Developer: Developer's team

Scripts status: Ready

Prerequisite scripts: Script 0

Data upload method: automated upload to sftp bristol

Check data

We have created a script which will check the data you have deposited and the config file parameters to make sure it all looks as expected. It checks:

  • Necessary R libraries are present
  • Creates a list of IDs that are in common between the different data sources
  • A number of graphs to visualise the raw data.
  • Summary statistics of the cohort descriptives

To run:

./01-check_data.sh

PLEASE NOTE: It is important to monitor this script as it runs - it will stop with warnings/errors if it encounters problems. Please fix any errors/warnings that are encountered, and re-run the script until it completes without errors.
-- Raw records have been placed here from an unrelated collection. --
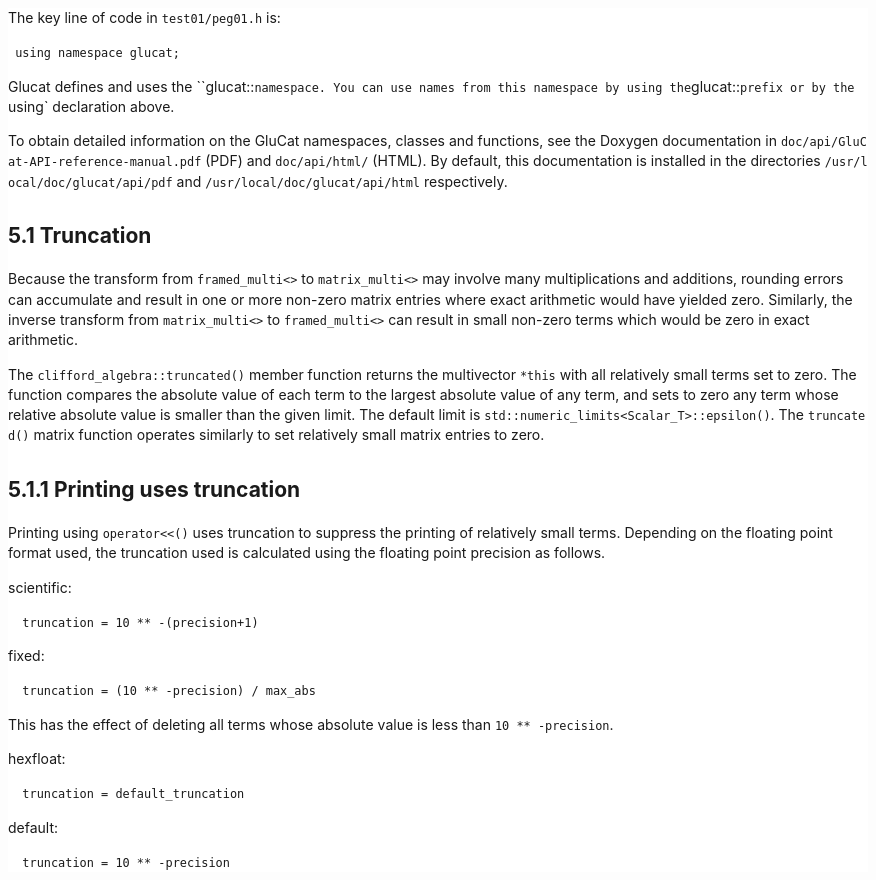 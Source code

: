 The key line of code in `test01/peg01.h` is:
```
 using namespace glucat;
```
Glucat defines and uses the ``glucat::` namespace. You can use names from this
namespace by using the `glucat::` prefix or by the `using` declaration above.


To obtain detailed information on the GluCat namespaces, classes and functions,
see the Doxygen documentation in `doc/api/GluCat-API-reference-manual.pdf` (PDF)
and `doc/api/html/` (HTML). By default, this documentation is installed in
the directories `/usr/local/doc/glucat/api/pdf` and `/usr/local/doc/glucat/api/html`
respectively.

5.1 Truncation
--------------

Because the transform from `framed_multi<>` to `matrix_multi<>` may involve many
multiplications and additions, rounding errors can accumulate and result in one
or more non-zero matrix entries where exact arithmetic would have yielded zero.
Similarly, the inverse transform from `matrix_multi<>` to `framed_multi<>` can
result in small non-zero terms which would be zero in exact arithmetic.

The `clifford_algebra::truncated()` member function returns the multivector
`*this` with all relatively small terms set to zero. The function compares the
absolute value of each term to the largest absolute value of any term, and sets
to zero any term whose relative absolute value is smaller than the given limit.
The default limit is `std::numeric_limits<Scalar_T>::epsilon()`. The `truncated()`
matrix function operates similarly to set relatively small matrix entries to zero.

5.1.1 Printing uses truncation
------------------------------

Printing using `operator<<()` uses truncation to suppress the printing of
relatively small terms. Depending on the floating point format used, the
truncation used is calculated using the floating point precision as follows.

  scientific:
  ```
    truncation = 10 ** -(precision+1)
  ```

  fixed:
  ```
    truncation = (10 ** -precision) / max_abs
  ```
  This has the effect of deleting all terms whose absolute value is less than
  `10 ** -precision`.

  hexfloat:
  ```
    truncation = default_truncation
  ```

  default:
  ```
    truncation = 10 ** -precision
  ```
The script can be run in chunks so you can fix problems more easily. We recommend to run this script interactively. If you have a large methylation dataset then it is possible to run ./01-check_data.sh methylation in a job.

./01-check_data.sh config
./01-check_data.sh download
./01-check_data.sh requirements
./01-check_data.sh genetic
./01-check_data.sh methylation    
./01-check_data.sh covariates
./01-check_data.sh covariates_for_PRS
./01-check_data.sh phenotypes_for_PRS
./01-check_data.sh summary

IMPORTANT: The script produces the following plots in the results/01/ directory. Please check the following plots:

cd results/01
  • The number of SNPs per chromosome (no_snps_by_chr.pdf): Please check if the number of SNPs is decreasing among the 22 chromosomes.
  • The SNP quality metrics (snp_quality.pdf): Please check you filtered correctly on MAF (>0.01) and info (>0.8).
  • Age distribution (age_distribution.pdf): Please check if you get a histogram for all your samples.
  • Sex check on the methylation data: Please check if a plot is generated (XY_methylation_vs_sex.pdf).
  • Summary statistics of the input data (cohort_descriptives.RData). Please check there are no unexpected NAs in there. These statistics will be used for the cohort characteristics Table in the paper.
  • Summary statistics of the PRS phenotype and covariate data provided (if any) for each trait (phenotype_${trait}_PRS_descriptives.RData and covariate_${trait}_PRS_descriptives.RData).
  • The phenotype_list.txt file contains the phenotypes that will be used for the EWAS analysis.
  • The log.txt wil be used to check you have used the right version of the pipeline

Now upload the results

To check that everything ran successfully, please run:

./check_upload.sh 01 check

This should tell you that Section 01 has been successfully completed!. Now please go to the Results directory and check your results.

cd results/01

Now please go back to the godmc_phase2 directory and upload the results like this:

./check_upload.sh 01 upload

It will make sure everything looks correct and connect to the sftp server. It will request your password (this should have been provided to you along with your username). Once you have entered your password it will upload the results files from section 01.